Veblen goods - Uberphallus
https://en.wikipedia.org/wiki/Veblen_good
======
mattbierner
Interesting. I often find that my perceived 'luxuriousness' of a product
decreases the perceived value of it. Like I'm sure Rolls makes nice autos and
all that, but because they are created specifically to be high-end status
symbols, they become cheapened in my mind and therefore cannot truly be high-
end status symbols. A valuable good or experience is instead one that has an
authentic story (which is hard to judge), or is super niche and shows an
understanding and appreciation of the field, or is old and unique and
difficult to obtain.

I collect camera lenses for example and see people drop crazy money on old
Leicas. And they are nice lenses but it's such a stereotypical choice that I
can't help but negatively judge anyone who actually buys or aspires to them.
Their brand's mystique has cheapened them for me. And let's not even get
started on Hasselblad...

------
Sohcahtoa82
I've never understood the desire to own things like Rolex watches.
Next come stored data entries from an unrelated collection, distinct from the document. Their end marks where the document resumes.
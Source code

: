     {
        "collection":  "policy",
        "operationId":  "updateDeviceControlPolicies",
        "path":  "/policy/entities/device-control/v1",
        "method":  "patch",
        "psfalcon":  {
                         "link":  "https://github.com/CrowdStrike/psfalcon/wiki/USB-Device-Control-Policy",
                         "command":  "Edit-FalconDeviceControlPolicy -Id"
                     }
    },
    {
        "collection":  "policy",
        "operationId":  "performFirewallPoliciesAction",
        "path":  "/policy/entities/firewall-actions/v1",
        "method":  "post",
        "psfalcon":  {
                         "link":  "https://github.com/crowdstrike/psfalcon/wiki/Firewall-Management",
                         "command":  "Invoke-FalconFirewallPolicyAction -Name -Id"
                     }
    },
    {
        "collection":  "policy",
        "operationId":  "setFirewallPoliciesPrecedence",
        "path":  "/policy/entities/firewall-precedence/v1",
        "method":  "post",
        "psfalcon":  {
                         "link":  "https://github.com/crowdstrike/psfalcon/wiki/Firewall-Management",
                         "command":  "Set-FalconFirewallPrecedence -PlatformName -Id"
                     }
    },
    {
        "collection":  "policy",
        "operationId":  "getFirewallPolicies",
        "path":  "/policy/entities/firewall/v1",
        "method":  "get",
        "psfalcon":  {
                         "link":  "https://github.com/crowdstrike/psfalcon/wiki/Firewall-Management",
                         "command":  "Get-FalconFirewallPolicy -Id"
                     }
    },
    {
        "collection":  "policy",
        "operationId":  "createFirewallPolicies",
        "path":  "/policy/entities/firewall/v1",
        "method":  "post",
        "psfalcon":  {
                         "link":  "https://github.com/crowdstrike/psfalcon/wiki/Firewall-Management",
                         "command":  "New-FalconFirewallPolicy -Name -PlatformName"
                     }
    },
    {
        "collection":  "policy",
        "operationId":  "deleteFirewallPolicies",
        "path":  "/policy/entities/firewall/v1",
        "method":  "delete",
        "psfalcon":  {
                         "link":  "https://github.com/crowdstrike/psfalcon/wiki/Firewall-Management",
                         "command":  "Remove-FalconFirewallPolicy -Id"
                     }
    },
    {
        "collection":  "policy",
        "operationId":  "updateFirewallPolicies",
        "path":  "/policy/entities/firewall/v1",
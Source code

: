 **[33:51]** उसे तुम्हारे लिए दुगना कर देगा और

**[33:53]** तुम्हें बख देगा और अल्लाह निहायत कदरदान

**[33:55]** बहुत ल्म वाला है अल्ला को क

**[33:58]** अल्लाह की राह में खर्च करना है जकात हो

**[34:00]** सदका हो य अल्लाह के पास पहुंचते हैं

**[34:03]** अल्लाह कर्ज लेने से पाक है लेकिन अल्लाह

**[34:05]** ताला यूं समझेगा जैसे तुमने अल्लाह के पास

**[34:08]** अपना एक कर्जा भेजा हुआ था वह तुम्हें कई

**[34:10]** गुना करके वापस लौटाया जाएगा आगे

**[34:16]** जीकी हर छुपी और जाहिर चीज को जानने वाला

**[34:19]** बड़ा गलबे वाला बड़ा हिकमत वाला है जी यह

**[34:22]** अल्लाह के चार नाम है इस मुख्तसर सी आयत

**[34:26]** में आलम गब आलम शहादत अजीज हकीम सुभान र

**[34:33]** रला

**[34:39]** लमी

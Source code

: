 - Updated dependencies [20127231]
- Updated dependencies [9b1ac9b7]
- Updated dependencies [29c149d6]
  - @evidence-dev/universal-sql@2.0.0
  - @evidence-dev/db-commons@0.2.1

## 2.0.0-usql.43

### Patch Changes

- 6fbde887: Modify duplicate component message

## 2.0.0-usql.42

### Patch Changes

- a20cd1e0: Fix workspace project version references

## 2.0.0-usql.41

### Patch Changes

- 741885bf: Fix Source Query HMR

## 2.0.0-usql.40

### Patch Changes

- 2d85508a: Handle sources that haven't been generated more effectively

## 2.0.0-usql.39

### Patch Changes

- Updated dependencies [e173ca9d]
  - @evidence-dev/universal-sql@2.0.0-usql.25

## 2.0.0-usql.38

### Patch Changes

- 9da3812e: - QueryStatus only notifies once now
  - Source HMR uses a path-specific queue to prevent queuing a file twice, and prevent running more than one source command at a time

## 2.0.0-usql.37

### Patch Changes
It's a watch. It tells you what time it is. You can get a pretty durable one
that'll last you nearly a lifetime for under $100, especially if you get a
digital one since there's no moving parts to break.

So why spend $5,000+ on one? I mean, yeah you might want to get something
fashionable and shiny, but that doesn't require a $5,000 purchase.

I feel that the only reason to spend $5,000 on a watch is so that you can show
off to other people that you can afford to piss away $5,000 on a watch, which
is just silly.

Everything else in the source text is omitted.